▶ WHAT TO DO
Check each line of the material below for "ttfamily", then copy the ones that contain it.

━━ RECORDS SUPPLIED

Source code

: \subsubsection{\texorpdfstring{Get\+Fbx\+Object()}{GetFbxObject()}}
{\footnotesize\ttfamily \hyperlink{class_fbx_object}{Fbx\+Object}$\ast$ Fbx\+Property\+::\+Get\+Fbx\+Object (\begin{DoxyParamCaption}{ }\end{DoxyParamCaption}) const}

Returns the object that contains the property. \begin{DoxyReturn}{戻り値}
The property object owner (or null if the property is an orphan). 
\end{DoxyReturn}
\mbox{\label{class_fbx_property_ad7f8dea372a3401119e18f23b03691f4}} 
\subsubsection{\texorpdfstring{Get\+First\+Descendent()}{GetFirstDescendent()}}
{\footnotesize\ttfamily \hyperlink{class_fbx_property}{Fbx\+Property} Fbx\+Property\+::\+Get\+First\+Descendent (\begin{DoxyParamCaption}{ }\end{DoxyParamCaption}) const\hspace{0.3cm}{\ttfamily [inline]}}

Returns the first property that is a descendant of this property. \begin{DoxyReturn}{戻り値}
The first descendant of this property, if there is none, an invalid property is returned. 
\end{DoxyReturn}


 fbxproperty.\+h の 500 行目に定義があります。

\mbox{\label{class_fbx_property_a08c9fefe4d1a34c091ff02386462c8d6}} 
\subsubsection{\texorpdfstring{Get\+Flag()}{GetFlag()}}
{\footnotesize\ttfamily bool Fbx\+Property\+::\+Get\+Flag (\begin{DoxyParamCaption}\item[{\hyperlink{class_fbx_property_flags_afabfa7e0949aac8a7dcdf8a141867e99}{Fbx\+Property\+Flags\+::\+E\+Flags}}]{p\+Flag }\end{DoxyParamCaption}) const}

━━━━
━━ RECORDS SUPPLIED

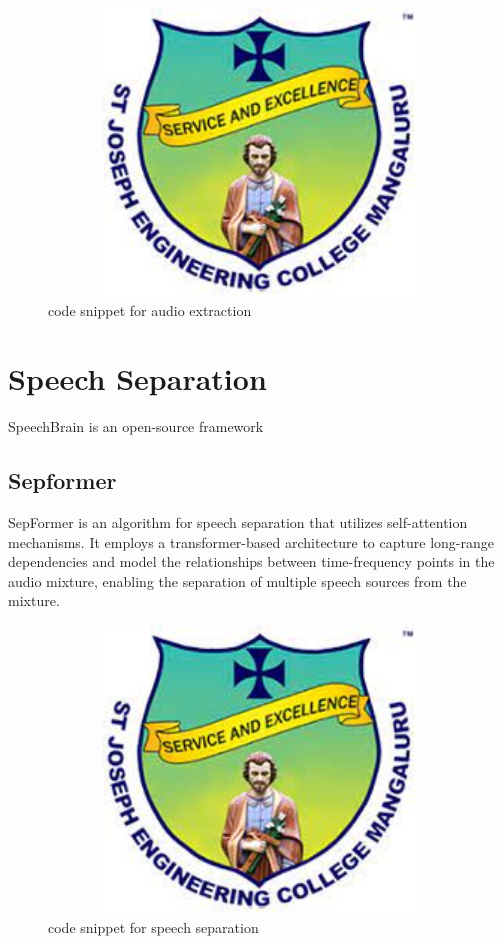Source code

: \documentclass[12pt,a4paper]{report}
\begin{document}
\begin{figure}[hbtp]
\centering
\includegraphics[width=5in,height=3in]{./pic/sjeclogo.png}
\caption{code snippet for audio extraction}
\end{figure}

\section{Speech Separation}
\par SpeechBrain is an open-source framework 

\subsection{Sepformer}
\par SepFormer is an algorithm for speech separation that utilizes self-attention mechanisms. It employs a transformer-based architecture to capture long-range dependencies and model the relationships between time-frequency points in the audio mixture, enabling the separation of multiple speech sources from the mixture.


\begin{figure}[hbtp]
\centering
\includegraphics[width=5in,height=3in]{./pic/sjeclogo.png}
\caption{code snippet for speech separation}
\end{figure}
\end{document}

━━━━

▶ ANSWER SPACE
{\footnotesize\ttfamily \hyperlink{class_fbx_object}{Fbx\+Object}$\ast$ Fbx\+Property\+::\+Get\+Fbx\+Object (\begin{DoxyParamCaption}{ }\end{DoxyParamCaption}) const}
{\footnotesize\ttfamily \hyperlink{class_fbx_property}{Fbx\+Property} Fbx\+Property\+::\+Get\+First\+Descendent (\begin{DoxyParamCaption}{ }\end{DoxyParamCaption}) const\hspace{0.3cm}{\ttfamily [inline]}}
{\footnotesize\ttfamily bool Fbx\+Property\+::\+Get\+Flag (\begin{DoxyParamCaption}\item[{\hyperlink{class_fbx_property_flags_afabfa7e0949aac8a7dcdf8a141867e99}{Fbx\+Property\+Flags\+::\+E\+Flags}}]{p\+Flag }\end{DoxyParamCaption}) const}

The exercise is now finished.